The complete code can be found in Appendix A.

### HARDWARE DETAILS

Both MCUs are connected on the board which design is available at the course website. These boards, in their turn, are plugged on a perforated board, where extra hardware is soldered.

Pins B3 and B4 of the sound generation board are each connected to a low pass filter consisting of a 1kΩ resistor and a 10 nF ceramic capacitor. Following this filter is a 5.1kΩ resistor and the 3.5mm audio jack. This last resistor is for attenuation and debugging, since it allows us to measure the filtered output with the oscilloscope and listen to it at the same time. Pins D0 and D1, the serial pins, are connected to pin headers. They can be connected with jumpers to the serial pins of the sensing board. In addition to that, we included 75Ω resistors on the serial connection to avoid unexpected damage due faulty behavior.
A separate power input was soldered on the board to provide power to the servo motor and sensor. The power input goes through a LM7805 voltage regulator, with capacitors connected across both input and output, just like the ones on the MCU board. The 5V output goes then through a switch, and from there to one of a 5 pin header set.  The other four pins are connected to the shared ground and pins C0, B0 and B1 of the sensing MCU board, the last three through 330Ω resistors.
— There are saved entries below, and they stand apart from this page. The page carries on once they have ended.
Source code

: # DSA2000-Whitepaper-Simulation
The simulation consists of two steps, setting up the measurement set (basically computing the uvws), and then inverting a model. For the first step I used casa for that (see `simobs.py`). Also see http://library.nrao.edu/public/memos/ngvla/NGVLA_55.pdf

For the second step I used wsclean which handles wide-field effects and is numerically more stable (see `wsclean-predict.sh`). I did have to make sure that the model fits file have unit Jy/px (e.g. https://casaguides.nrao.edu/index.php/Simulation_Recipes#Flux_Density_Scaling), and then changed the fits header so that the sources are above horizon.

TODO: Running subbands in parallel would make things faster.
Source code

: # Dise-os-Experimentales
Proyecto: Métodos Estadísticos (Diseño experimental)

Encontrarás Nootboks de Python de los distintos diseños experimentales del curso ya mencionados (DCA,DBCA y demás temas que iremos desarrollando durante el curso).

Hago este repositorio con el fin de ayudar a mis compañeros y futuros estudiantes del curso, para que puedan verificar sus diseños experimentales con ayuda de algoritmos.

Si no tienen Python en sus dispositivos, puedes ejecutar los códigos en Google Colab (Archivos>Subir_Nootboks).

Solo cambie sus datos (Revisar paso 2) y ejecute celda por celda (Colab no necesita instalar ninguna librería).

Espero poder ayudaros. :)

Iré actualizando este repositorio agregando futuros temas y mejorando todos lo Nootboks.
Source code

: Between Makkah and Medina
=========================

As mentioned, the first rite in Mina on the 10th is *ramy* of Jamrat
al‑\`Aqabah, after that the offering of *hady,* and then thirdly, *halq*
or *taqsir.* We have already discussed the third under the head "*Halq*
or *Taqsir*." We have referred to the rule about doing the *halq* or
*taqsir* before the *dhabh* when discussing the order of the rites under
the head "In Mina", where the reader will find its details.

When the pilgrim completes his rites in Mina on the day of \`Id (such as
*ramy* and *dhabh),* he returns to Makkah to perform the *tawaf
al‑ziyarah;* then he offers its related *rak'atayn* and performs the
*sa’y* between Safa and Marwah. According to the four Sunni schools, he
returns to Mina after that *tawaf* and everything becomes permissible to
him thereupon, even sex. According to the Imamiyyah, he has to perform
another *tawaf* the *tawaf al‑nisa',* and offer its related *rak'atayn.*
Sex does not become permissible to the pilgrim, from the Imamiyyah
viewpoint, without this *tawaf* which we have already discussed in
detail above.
This 5 pin set is connected through a flat cable to a tiny perforated board that divides them into 7 others: Vcc, Ground and C0 to a 3 pin header set, and Vcc, Ground, B0 and B1 to a 4 pin header set. The 3 pin set is connected to the servo motor through another flat cable and the 4 pin set is sent to the sensor in the same manner.
Each of the MCU boards and the Motor/Sensor are powered by individual batteries, a total of three. They all share the same ground.
Our first try had been to power both boards with the same battery through the same LM340LAZ-5 regulator, and the motor and sensor through a second one. This failed and we realized that the current output of 100mA of the regulator was not enough for either case.
The complete Schematics can be found in Appendix B.

### EXTERNAL HARDWARE AND TIMING CONSIDERATIONS:

The main components used in our design other than the MCUs were a servo motor (SG90 by TowerPro) and an ultrasonic distance sensor (HC-SR04 by SainSmart), here we will discuss some of the technical details and practical considerations we had to take into account with these components, all data mentioned here can be found in the related provided documentation.
TowerPro SG90:
This servo was chosen because of its price and angle span (180°), basically any other mini or bigger servo would be enough for this application as long as it has at least 180° span.
This servo is controlled via PWM with 20ms total cycle. No reliable documentation was found for control operation but we were able to determine empirically that the controlling range would be pulses of approximately 600-2600us with angle increasing with width.
The operation speed is of 0.12s/60° at 5V with no load, as we used a 150° span this would account for a theoretical minimum period of 0.6 seconds
SainSmart HC-SR04:
This sensor was chosen because it had the best value in range of work (up to 4m).
This sensor works by sending a 10us pulse to the trigger pin, it will then start measuring and set the echo pin to 1 while the measure is taking place. The result in meters is directly proportional to the time the echo pin is 1.
Assuming the speed of sound is 340m/s it would take 10ms to make a measurement of 1.7m (10ms for the sound to go to and come back from the object). To prevent making a reading for too long it has its own time out after 38ms
Scan time:
To ensure an even reading time we enforced the timing of each reading to be constant(ULTRASOUND_READ_TIMEOUT). We used for our application the angles between 15° and 165° in the following order(90° being the center): [15 30 45 60 75 90 105 120 135 150 175 150 135 120 105 90 75 60 45 30], n_angles = 20.
Our expected scan time (time for the sensor to scan forth and back) with ULTRASOUND_READ_TIMEOUT=30ms is:

scan_time = 30*20 + 600 = 1200ms = 1.2ms

## Results

Our design had satisfactory results in terms of the basic goals, it is possible for a person to walk in a room with large objects and smooth surfaces with closed eyes, but a real life application of the device would need much refinement. Due to the nature of the progress we don’t have any simple way to measure our success but the whole project is built around being able to measure correctly the angle and distance of objects in front of the user and provide this information to the user with the use of sound alone, and that is what we will try to analyze.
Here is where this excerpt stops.